EXERCISE PROMPT:
Using the listing below, copy every line that mentions "status".
==============================
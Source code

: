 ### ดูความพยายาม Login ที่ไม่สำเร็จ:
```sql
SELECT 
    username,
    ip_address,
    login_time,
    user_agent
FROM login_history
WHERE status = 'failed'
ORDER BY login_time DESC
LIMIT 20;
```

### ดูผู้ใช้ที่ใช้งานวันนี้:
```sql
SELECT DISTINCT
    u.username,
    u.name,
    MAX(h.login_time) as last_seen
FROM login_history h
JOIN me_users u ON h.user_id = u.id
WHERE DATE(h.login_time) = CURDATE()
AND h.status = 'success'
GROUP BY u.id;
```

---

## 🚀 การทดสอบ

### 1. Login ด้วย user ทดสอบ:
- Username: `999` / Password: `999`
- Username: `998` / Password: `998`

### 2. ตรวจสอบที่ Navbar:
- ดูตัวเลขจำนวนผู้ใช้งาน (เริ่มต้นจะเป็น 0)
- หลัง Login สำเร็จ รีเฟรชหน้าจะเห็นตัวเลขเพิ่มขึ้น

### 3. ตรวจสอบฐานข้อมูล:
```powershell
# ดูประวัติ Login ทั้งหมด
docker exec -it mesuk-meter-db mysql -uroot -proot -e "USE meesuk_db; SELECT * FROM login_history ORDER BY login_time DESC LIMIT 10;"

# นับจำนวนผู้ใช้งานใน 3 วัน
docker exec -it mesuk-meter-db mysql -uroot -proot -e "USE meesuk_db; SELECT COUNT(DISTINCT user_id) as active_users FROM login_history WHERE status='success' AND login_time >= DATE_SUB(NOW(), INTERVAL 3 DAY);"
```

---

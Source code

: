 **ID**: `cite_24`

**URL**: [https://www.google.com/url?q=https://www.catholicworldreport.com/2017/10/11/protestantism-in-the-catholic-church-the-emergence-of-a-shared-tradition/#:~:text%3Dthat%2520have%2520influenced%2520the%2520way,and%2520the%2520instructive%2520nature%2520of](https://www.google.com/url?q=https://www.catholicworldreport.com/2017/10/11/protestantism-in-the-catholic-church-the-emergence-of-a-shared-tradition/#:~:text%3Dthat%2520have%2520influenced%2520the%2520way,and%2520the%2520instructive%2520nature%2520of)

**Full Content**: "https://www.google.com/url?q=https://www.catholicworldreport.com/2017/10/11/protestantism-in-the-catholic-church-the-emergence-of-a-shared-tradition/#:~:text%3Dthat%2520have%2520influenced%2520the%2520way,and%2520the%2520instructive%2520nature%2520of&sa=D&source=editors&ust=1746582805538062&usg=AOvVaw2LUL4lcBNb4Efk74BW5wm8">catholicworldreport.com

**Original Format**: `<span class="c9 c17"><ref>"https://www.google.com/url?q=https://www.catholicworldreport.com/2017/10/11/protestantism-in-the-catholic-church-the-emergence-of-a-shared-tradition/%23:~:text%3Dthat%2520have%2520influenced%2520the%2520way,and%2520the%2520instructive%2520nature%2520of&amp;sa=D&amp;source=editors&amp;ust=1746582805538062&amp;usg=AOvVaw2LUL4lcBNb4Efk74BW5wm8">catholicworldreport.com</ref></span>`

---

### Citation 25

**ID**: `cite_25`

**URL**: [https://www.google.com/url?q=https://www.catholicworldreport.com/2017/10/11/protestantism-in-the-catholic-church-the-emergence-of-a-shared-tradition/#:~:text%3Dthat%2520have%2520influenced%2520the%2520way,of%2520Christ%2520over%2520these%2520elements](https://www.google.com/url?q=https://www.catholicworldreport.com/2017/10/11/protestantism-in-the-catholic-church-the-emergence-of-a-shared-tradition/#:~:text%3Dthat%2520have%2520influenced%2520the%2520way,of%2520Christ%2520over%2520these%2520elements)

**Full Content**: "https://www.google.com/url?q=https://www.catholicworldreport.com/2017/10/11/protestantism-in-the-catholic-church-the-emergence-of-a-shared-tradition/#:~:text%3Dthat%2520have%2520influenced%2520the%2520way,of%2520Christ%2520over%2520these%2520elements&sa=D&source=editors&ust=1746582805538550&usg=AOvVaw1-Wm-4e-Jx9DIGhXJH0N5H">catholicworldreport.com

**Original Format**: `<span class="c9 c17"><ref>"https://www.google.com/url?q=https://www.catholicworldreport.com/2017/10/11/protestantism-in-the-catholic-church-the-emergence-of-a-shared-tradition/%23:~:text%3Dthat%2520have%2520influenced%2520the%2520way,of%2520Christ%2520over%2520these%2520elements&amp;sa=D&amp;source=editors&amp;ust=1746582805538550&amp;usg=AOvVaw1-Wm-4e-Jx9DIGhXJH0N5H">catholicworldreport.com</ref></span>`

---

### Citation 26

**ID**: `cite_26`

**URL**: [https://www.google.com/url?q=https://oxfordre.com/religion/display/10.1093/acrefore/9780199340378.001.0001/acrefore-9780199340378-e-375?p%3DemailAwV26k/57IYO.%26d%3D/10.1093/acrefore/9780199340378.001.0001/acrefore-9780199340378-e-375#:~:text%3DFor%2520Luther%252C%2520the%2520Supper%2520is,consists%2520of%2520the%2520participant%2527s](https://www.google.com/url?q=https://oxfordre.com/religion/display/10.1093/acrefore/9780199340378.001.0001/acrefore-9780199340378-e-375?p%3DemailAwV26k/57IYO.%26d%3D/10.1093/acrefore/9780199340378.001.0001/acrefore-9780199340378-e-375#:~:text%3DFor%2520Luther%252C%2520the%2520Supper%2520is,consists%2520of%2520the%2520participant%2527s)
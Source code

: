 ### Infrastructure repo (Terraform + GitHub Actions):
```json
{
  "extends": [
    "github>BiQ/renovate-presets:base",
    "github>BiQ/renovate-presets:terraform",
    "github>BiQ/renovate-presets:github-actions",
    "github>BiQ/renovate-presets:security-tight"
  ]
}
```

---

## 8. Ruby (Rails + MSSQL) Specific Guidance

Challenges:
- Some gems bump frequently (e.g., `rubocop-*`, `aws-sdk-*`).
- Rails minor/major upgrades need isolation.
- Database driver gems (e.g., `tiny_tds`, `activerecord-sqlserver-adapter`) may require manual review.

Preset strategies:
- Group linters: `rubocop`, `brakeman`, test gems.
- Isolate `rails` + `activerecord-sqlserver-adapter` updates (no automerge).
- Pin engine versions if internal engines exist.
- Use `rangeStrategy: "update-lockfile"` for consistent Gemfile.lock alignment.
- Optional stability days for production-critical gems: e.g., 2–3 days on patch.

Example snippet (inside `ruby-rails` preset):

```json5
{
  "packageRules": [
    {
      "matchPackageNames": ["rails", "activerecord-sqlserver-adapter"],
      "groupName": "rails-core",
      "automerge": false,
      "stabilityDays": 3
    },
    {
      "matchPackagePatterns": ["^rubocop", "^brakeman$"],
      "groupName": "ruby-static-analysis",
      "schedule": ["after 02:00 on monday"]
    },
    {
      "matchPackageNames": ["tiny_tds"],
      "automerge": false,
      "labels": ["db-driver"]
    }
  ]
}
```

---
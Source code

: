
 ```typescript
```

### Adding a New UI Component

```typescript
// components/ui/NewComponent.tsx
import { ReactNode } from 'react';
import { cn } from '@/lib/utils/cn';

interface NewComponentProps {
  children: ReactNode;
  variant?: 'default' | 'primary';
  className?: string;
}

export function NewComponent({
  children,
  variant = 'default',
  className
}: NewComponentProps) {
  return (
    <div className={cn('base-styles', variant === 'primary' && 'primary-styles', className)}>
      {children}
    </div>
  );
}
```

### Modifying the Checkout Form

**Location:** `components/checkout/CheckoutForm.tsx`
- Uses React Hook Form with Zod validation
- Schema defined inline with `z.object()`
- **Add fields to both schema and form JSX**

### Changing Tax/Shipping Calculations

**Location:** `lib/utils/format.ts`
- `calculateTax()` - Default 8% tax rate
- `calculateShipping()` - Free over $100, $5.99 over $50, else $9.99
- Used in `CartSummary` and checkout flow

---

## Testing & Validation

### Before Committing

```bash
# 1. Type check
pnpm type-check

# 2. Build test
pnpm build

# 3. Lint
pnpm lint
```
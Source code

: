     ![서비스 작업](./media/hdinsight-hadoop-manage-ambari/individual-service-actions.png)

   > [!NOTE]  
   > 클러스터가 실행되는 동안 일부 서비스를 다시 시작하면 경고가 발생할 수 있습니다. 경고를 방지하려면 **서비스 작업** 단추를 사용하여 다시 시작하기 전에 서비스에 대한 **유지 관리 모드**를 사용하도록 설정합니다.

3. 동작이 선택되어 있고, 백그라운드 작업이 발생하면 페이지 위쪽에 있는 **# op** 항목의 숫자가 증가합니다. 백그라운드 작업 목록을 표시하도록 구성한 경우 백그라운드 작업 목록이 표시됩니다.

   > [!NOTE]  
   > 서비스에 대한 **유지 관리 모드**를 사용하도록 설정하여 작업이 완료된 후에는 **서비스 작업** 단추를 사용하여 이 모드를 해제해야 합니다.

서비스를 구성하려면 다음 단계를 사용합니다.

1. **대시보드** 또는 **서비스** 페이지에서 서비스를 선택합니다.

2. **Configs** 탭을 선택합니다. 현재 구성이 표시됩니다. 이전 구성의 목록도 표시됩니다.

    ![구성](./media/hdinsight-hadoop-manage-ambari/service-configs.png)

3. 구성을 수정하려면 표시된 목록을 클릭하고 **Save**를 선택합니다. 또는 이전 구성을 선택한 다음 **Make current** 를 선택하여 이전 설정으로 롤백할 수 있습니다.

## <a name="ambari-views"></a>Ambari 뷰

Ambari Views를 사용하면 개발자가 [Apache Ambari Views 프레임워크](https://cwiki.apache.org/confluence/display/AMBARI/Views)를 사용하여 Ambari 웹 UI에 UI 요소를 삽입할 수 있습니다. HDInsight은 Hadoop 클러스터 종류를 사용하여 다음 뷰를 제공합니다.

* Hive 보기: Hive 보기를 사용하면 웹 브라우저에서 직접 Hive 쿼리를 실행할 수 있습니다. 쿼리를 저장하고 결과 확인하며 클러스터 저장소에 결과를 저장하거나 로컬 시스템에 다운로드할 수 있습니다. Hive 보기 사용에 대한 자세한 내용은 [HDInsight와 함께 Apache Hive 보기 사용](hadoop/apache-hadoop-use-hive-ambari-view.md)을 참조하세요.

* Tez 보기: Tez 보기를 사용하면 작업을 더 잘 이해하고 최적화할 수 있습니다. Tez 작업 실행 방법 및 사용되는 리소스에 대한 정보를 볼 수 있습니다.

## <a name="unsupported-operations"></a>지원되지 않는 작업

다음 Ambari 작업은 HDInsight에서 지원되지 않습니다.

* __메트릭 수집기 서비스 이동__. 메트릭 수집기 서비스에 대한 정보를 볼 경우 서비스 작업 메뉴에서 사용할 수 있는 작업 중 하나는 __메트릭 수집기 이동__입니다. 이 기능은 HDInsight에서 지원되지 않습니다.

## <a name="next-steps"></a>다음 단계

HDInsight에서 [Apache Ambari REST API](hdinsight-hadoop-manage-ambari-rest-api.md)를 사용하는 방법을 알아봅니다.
==============================
EXERCISE RESULT:
WHERE status = 'failed'
AND h.status = 'success'
docker exec -it mesuk-meter-db mysql -uroot -proot -e "USE meesuk_db; SELECT COUNT(DISTINCT user_id) as active_users FROM login_history WHERE status='success' AND login_time >= DATE_SUB(NOW(), INTERVAL 3 DAY);"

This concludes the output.